▸ What you should do: Once the images are set aside, print the remaining lines below exactly.

*** Opening of Provided material ***

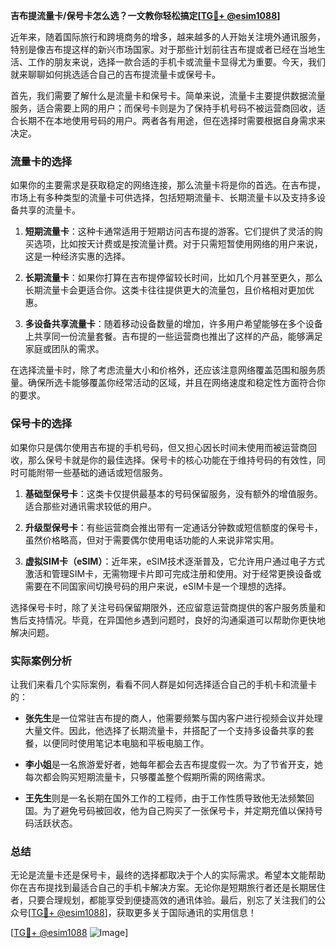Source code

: **吉布提流量卡/保号卡怎么选？一文教你轻松搞定[[TG💪+ @esim1088](https://t.me/s/esim1088)]**

近年来，随着国际旅行和跨境商务的增多，越来越多的人开始关注境外通讯服务，特别是像吉布提这样的新兴市场国家。对于那些计划前往吉布提或者已经在当地生活、工作的朋友来说，选择一款合适的手机卡或流量卡显得尤为重要。今天，我们就来聊聊如何挑选适合自己的吉布提流量卡或保号卡。

首先，我们需要了解什么是流量卡和保号卡。简单来说，流量卡主要提供数据流量服务，适合需要上网的用户；而保号卡则是为了保持手机号码不被运营商回收，适合长期不在本地使用号码的用户。两者各有用途，但在选择时需要根据自身需求来决定。

### 流量卡的选择

如果你的主要需求是获取稳定的网络连接，那么流量卡将是你的首选。在吉布提，市场上有多种类型的流量卡可供选择，包括短期流量卡、长期流量卡以及支持多设备共享的流量卡。

1. **短期流量卡**：这种卡通常适用于短期访问吉布提的游客。它们提供了灵活的购买选项，比如按天计费或是按流量计费。对于只需短暂使用网络的用户来说，这是一种经济实惠的选择。

2. **长期流量卡**：如果你打算在吉布提停留较长时间，比如几个月甚至更久，那么长期流量卡会更适合你。这类卡往往提供更大的流量包，且价格相对更加优惠。

3. **多设备共享流量卡**：随着移动设备数量的增加，许多用户希望能够在多个设备上共享同一份流量套餐。吉布提的一些运营商也推出了这样的产品，能够满足家庭或团队的需求。

在选择流量卡时，除了考虑流量大小和价格外，还应该注意网络覆盖范围和服务质量。确保所选卡能够覆盖你经常活动的区域，并且在网络速度和稳定性方面符合你的要求。

### 保号卡的选择

如果你只是偶尔使用吉布提的手机号码，但又担心因长时间未使用而被运营商回收，那么保号卡就是你的最佳选择。保号卡的核心功能在于维持号码的有效性，同时可能附带一些基础的通话或短信服务。

1. **基础型保号卡**：这类卡仅提供最基本的号码保留服务，没有额外的增值服务。适合那些对通讯需求较低的用户。

2. **升级型保号卡**：有些运营商会推出带有一定通话分钟数或短信额度的保号卡，虽然价格略高，但对于需要偶尔使用电话功能的人来说非常实用。

3. **虚拟SIM卡（eSIM）**：近年来，eSIM技术逐渐普及，它允许用户通过电子方式激活和管理SIM卡，无需物理卡片即可完成注册和使用。对于经常更换设备或需要在不同国家间切换号码的用户来说，eSIM卡是一个理想的选择。

选择保号卡时，除了关注号码保留期限外，还应留意运营商提供的客户服务质量和售后支持情况。毕竟，在异国他乡遇到问题时，良好的沟通渠道可以帮助你更快地解决问题。

### 实际案例分析

让我们来看几个实际案例，看看不同人群是如何选择适合自己的手机卡和流量卡的：

- **张先生**是一位常驻吉布提的商人，他需要频繁与国内客户进行视频会议并处理大量文件。因此，他选择了长期流量卡，并搭配了一个支持多设备共享的套餐，以便同时使用笔记本电脑和平板电脑工作。
  
- **李小姐**是一名旅游爱好者，她每年都会去吉布提度假一次。为了节省开支，她每次都会购买短期流量卡，只够覆盖整个假期所需的网络需求。

- **王先生**则是一名长期在国外工作的工程师，由于工作性质导致他无法频繁回国。为了避免号码被回收，他为自己购买了一张保号卡，并定期充值以保持号码活跃状态。

### 总结

无论是流量卡还是保号卡，最终的选择都取决于个人的实际需求。希望本文能帮助你在吉布提找到最适合自己的手机卡解决方案。无论你是短期旅行者还是长期居住者，只要合理规划，都能享受到便捷高效的通讯体验。最后，别忘了关注我们的公众号[[TG💪+ @esim1088](https://t.me/s/esim1088)]，获取更多关于国际通讯的实用信息！

[[TG💪+ @esim1088](https://t.me/s/esim1088) ![Image](https://i.postimg.cc/4NQfJmqS/Snipaste-2025-05-13-00-14-12.png)]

*** Close of Provided material ***

▸ Answer to the exercise:
Source code

: **吉布提流量卡/保号卡怎么选？一文教你轻松搞定[[TG💪+ @esim1088](https://t.me/s/esim1088)]**

近年来，随着国际旅行和跨境商务的增多，越来越多的人开始关注境外通讯服务，特别是像吉布提这样的新兴市场国家。对于那些计划前往吉布提或者已经在当地生活、工作的朋友来说，选择一款合适的手机卡或流量卡显得尤为重要。今天，我们就来聊聊如何挑选适合自己的吉布提流量卡或保号卡。

首先，我们需要了解什么是流量卡和保号卡。简单来说，流量卡主要提供数据流量服务，适合需要上网的用户；而保号卡则是为了保持手机号码不被运营商回收，适合长期不在本地使用号码的用户。两者各有用途，但在选择时需要根据自身需求来决定。

### 流量卡的选择

如果你的主要需求是获取稳定的网络连接，那么流量卡将是你的首选。在吉布提，市场上有多种类型的流量卡可供选择，包括短期流量卡、长期流量卡以及支持多设备共享的流量卡。

1. **短期流量卡**：这种卡通常适用于短期访问吉布提的游客。它们提供了灵活的购买选项，比如按天计费或是按流量计费。对于只需短暂使用网络的用户来说，这是一种经济实惠的选择。

2. **长期流量卡**：如果你打算在吉布提停留较长时间，比如几个月甚至更久，那么长期流量卡会更适合你。这类卡往往提供更大的流量包，且价格相对更加优惠。

3. **多设备共享流量卡**：随着移动设备数量的增加，许多用户希望能够在多个设备上共享同一份流量套餐。吉布提的一些运营商也推出了这样的产品，能够满足家庭或团队的需求。

在选择流量卡时，除了考虑流量大小和价格外，还应该注意网络覆盖范围和服务质量。确保所选卡能够覆盖你经常活动的区域，并且在网络速度和稳定性方面符合你的要求。

### 保号卡的选择

如果你只是偶尔使用吉布提的手机号码，但又担心因长时间未使用而被运营商回收，那么保号卡就是你的最佳选择。保号卡的核心功能在于维持号码的有效性，同时可能附带一些基础的通话或短信服务。

1. **基础型保号卡**：这类卡仅提供最基本的号码保留服务，没有额外的增值服务。适合那些对通讯需求较低的用户。

2. **升级型保号卡**：有些运营商会推出带有一定通话分钟数或短信额度的保号卡，虽然价格略高，但对于需要偶尔使用电话功能的人来说非常实用。

3. **虚拟SIM卡（eSIM）**：近年来，eSIM技术逐渐普及，它允许用户通过电子方式激活和管理SIM卡，无需物理卡片即可完成注册和使用。对于经常更换设备或需要在不同国家间切换号码的用户来说，eSIM卡是一个理想的选择。

选择保号卡时，除了关注号码保留期限外，还应留意运营商提供的客户服务质量和售后支持情况。毕竟，在异国他乡遇到问题时，良好的沟通渠道可以帮助你更快地解决问题。

### 实际案例分析

让我们来看几个实际案例，看看不同人群是如何选择适合自己的手机卡和流量卡的：

- **张先生**是一位常驻吉布提的商人，他需要频繁与国内客户进行视频会议并处理大量文件。因此，他选择了长期流量卡，并搭配了一个支持多设备共享的套餐，以便同时使用笔记本电脑和平板电脑工作。
  
- **李小姐**是一名旅游爱好者，她每年都会去吉布提度假一次。为了节省开支，她每次都会购买短期流量卡，只够覆盖整个假期所需的网络需求。

- **王先生**则是一名长期在国外工作的工程师，由于工作性质导致他无法频繁回国。为了避免号码被回收，他为自己购买了一张保号卡，并定期充值以保持号码活跃状态。

### 总结

无论是流量卡还是保号卡，最终的选择都取决于个人的实际需求。希望本文能帮助你在吉布提找到最适合自己的手机卡解决方案。无论你是短期旅行者还是长期居住者，只要合理规划，都能享受到便捷高效的通讯体验。最后，别忘了关注我们的公众号[[TG💪+ @esim1088](https://t.me/s/esim1088)]，获取更多关于国际通讯的实用信息！

[[TG💪+ @esim1088](https://t.me/s/esim1088) ![Image](https://i.postimg.cc/4NQfJmqS/Snipaste-2025-05-13-00-14-12.png)]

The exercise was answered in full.